"Daaa..."
"Daaa..."
"Waaah..., bisa seakrab itu?" Sambung Dirk, salah satu rekan kerjanya.
"Udah lama kenal sama dia, jauh sebelum jadi editor aku."
"Gimana ceritanya, tuh?" Rid tampaknya penasaran.
"Masih jaman SMA kelas dua di Surabaya dia ikut lomba model rambut untuk salah satu produk shampo yang diselenggarakan majalah remaja bergender cewek waktu itu," jelas Bagas sambil menatap satu persatu keempat rekan kerjanya.
"Terus...?" Tampaknya Jeane penasaran dan tak sabar ingin mendengar kelanjutannya.
"Tau sendiri kan..., waktu itu belum ada yang namanya handphone."
"Terus gimana nih ceritanya..," sambung Rid ingin yang juga ikut penasaran dan ingin segera mendengar dari mulut Bagas.

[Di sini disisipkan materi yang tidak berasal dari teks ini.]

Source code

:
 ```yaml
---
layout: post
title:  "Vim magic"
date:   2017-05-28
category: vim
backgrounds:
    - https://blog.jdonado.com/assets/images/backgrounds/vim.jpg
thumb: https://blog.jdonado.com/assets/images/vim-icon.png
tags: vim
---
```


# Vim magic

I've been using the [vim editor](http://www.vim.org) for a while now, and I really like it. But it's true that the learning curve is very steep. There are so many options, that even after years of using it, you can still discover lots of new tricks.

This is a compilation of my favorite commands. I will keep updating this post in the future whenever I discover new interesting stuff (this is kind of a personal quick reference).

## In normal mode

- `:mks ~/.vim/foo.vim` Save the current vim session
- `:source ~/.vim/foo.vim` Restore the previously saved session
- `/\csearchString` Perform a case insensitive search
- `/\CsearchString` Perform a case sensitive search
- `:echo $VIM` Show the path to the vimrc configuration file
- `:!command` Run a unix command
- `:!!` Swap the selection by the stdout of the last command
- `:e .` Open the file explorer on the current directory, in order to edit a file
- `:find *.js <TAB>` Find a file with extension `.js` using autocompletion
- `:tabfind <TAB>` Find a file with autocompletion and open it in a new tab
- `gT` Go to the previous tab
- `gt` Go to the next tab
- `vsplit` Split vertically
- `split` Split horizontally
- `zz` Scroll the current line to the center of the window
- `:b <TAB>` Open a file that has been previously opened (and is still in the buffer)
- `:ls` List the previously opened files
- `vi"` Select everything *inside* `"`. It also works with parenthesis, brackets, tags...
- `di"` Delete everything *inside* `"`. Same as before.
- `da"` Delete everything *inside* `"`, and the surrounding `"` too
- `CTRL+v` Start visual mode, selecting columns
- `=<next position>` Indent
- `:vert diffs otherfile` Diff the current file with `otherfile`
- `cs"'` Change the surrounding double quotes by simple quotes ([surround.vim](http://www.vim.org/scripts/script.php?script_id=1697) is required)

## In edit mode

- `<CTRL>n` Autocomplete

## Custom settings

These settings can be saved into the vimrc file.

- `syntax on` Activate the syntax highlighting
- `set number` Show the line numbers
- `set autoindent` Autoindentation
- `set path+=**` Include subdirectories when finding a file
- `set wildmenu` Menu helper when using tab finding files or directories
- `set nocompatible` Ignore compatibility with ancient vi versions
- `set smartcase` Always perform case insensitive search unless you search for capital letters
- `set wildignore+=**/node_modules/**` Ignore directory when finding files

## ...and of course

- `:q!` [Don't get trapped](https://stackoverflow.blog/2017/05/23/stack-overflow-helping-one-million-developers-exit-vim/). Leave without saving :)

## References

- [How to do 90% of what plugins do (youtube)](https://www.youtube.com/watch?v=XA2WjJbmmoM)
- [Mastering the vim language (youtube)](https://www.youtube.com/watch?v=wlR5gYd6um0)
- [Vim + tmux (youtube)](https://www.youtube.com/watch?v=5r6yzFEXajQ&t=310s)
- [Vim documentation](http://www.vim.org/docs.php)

"Saat melihatnya pertama kali di majalah, apa sih yang membuat kamu tertarik?" Tanya Jeane sedikit penasaran, sehingga membuat yang lain ikut tersenyum.

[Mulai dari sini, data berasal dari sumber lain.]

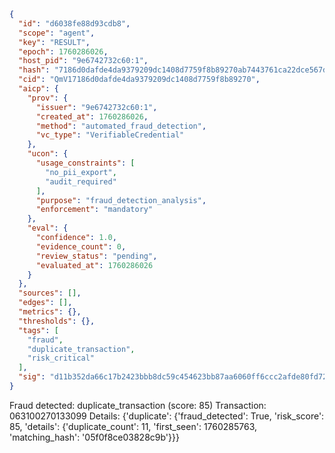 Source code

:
 ```json
{
  "id": "d6038fe88d93cdb8",
  "scope": "agent",
  "key": "RESULT",
  "epoch": 1760286026,
  "host_pid": "9e6742732c60:1",
  "hash": "7186d0dafde4da9379209dc1408d7759f8b89270ab7443761ca22dce567d79b3",
  "cid": "QmV17186d0dafde4da9379209dc1408d7759f8b89270",
  "aicp": {
    "prov": {
      "issuer": "9e6742732c60:1",
      "created_at": 1760286026,
      "method": "automated_fraud_detection",
      "vc_type": "VerifiableCredential"
    },
    "ucon": {
      "usage_constraints": [
        "no_pii_export",
        "audit_required"
      ],
      "purpose": "fraud_detection_analysis",
      "enforcement": "mandatory"
    },
    "eval": {
      "confidence": 1.0,
      "evidence_count": 0,
      "review_status": "pending",
      "evaluated_at": 1760286026
    }
  },
  "sources": [],
  "edges": [],
  "metrics": {},
  "thresholds": {},
  "tags": [
    "fraud",
    "duplicate_transaction",
    "risk_critical"
  ],
  "sig": "d11b352da66c17b2423bbb8dc59c454623bb87aa6060ff6ccc2afde80fd7239b"
}
```

Fraud detected: duplicate_transaction (score: 85)
Transaction: 063100270133099
Details: {'duplicate': {'fraud_detected': True, 'risk_score': 85, 'details': {'duplicate_count': 11, 'first_seen': 1760285763, 'matching_hash': '05f0f8ce03828c9b'}}} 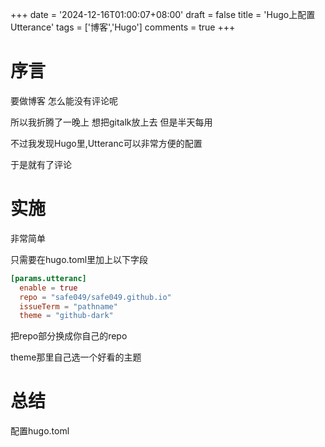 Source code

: +++
date = '2024-12-16T01:00:07+08:00'
draft = false
title = 'Hugo上配置Utterance'
tags = ['博客','Hugo']
comments = true
+++
# 序言
要做博客 怎么能没有评论呢

所以我折腾了一晚上 想把gitalk放上去 但是半天每用

不过我发现Hugo里,Utteranc可以非常方便的配置

于是就有了评论

# 实施

非常简单

只需要在hugo.toml里加上以下字段

```toml
[params.utteranc]
  enable = true
  repo = "safe049/safe049.github.io" 
  issueTerm = "pathname"
  theme = "github-dark"
```

把repo部分换成你自己的repo

theme那里自己选一个好看的主题

# 总结

配置hugo.toml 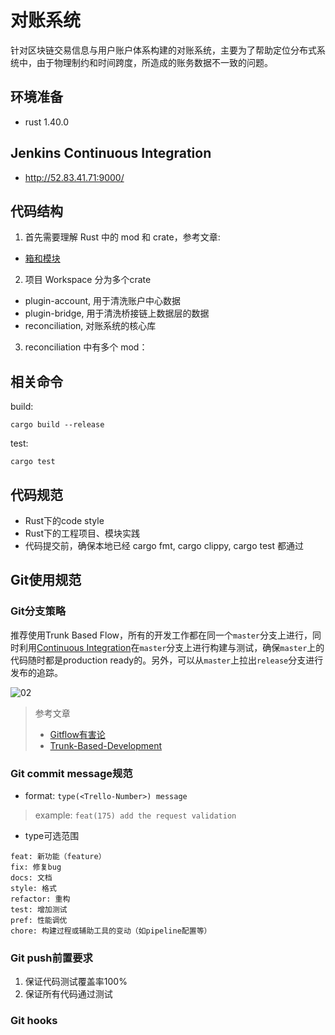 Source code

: # 对账系统
针对区块链交易信息与用户账户体系构建的对账系统，主要为了帮助定位分布式系统中，由于物理制约和时间跨度，所造成的账务数据不一致的问题。
## 环境准备
- rust 1.40.0
## Jenkins Continuous Integration
- http://52.83.41.71:9000/

## 代码结构
1. 首先需要理解 Rust 中的 mod 和 crate，参考文章:
- [箱和模块](https://doc.yonyoucloud.com/doc/wiki/project/rust/creates-and-modules.html)
2. 项目 Workspace 分为多个crate
- plugin-account, 用于清洗账户中心数据
- plugin-bridge, 用于清洗桥接链上数据层的数据
- reconciliation, 对账系统的核心库
3. reconciliation 中有多个 mod：

## 相关命令
build:
```
cargo build --release
```

test:
```
cargo test
```

## 代码规范
- Rust下的code style
- Rust下的工程项目、模块实践
- 代码提交前，确保本地已经 cargo fmt, cargo clippy, cargo test 都通过

## Git使用规范

### Git分支策略

推荐使用Trunk Based Flow，所有的开发工作都在同一个`master`分支上进行，同时利用[Continuous Integration](http://www.martinfowler.com/articles/continuousIntegration.html)在`master`分支上进行构建与测试，确保`master`上的代码随时都是production ready的。另外，可以从`master`上拉出`release`分支进行发布的追踪。

![02](http://insights.thoughtworkers.org/wp-content/uploads/2016/02/02.jpg)

> 参考文章
>
> - [Gitflow有害论](http://insights.thoughtworkers.org/gitflow-consider-harmful/)
> - [Trunk-Based-Development](http://paulhammant.com/2013/04/05/what-is-trunk-based-development/)

### Git commit message规范

- format: `type(<Trello-Number>) message`
> example: `feat(175) add the request validation`

- type可选范围

```
feat: 新功能（feature）
fix: 修复bug
docs: 文档
style: 格式
refactor: 重构
test: 增加测试
pref: 性能调优
chore: 构建过程或辅助工具的变动（如pipeline配置等）
```

### Git push前置要求
1. 保证代码测试覆盖率100%
2. 保证所有代码通过测试

### Git hooks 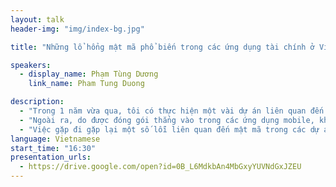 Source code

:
 ```yaml
---
layout: talk
header-img: "img/index-bg.jpg"

title: "Những lổ hổng mật mã phổ biến trong các ứng dụng tài chính ở Việt Nam"

speakers:
  - display_name: Phạm Tùng Dương
    link_name: Pham Tung Duong

description:
  - "Trong 1 năm vừa qua, tôi có thực hiện một vài dự án liên quan đến source code review cho ứng dụng Mobile Banking của một số ngân hàng Việt Nam. Trong quá trình làm việc, tôi nhận thấy các ứng dụng Mobile banking này đều gặp phải vấn đề trong việc thực thi các thuật toán mã hoá để đảm bảo an toàn dữ liệu như: sử dụng sai chức năng của các hàm mật mã, hay sử dụng các hàm mã hoá yếu mà trên thế giới đã không còn khuyến cáo sử dụng."
  - "Ngoài ra, do được đóng gói thẳng vào trong các ứng dụng mobile, không bị “lộ mặt” ra bên ngoài như các ứng dụng web truyền thống nên các điểm kết nối (endpoint API) của các khách hàng của tôi cũng không được quan tâm về bảo mật một cách đúng mức."
  - "Việc gặp đi gặp lại một số lỗi liên quan đến mật mã trong các dự án của mình làm tôi rất ngạc nhiên và quyết định tìm hiểu ở một tập các ứng dụng rộng hơn để xem những vấn đề đó có phải phổ biến hay không."
language: Vietnamese
start_time: "16:30"
presentation_urls:
  - https://drive.google.com/open?id=0B_L6MdkbAn4MbGxyYUVNdGxJZEU
---
```

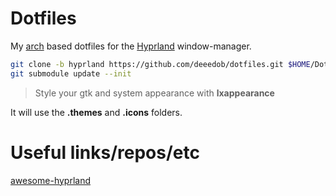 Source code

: # Dotfiles

My [arch](https://archlinux.org/) based dotfiles for the
[Hyprland](https://wiki.hyprland.org) window-manager.

```bash
git clone -b hyprland https://github.com/deeedob/dotfiles.git $HOME/Dotfiles --depth 1
git submodule update --init
```

> Style your gtk and system appearance with **lxappearance**

It will use the **.themes** and **.icons** folders.

# Useful links/repos/etc

[awesome-hyprland](https://github.com/hyprland-community/awesome-hyprland)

"Ya..., apa ya? Mmmmh..., aku melihat tidak hanya wajahnya yang rupawan... Tapi juga merasakan bahwa dia seorang gadis yang sangat cerdas," jelas Bagas.
"Kayaknya masih klise," Jeane belum merasa puas.
"Aku percaya sih apa yang dikatakan Bagas," Dirk membenarkan alasan Bagas.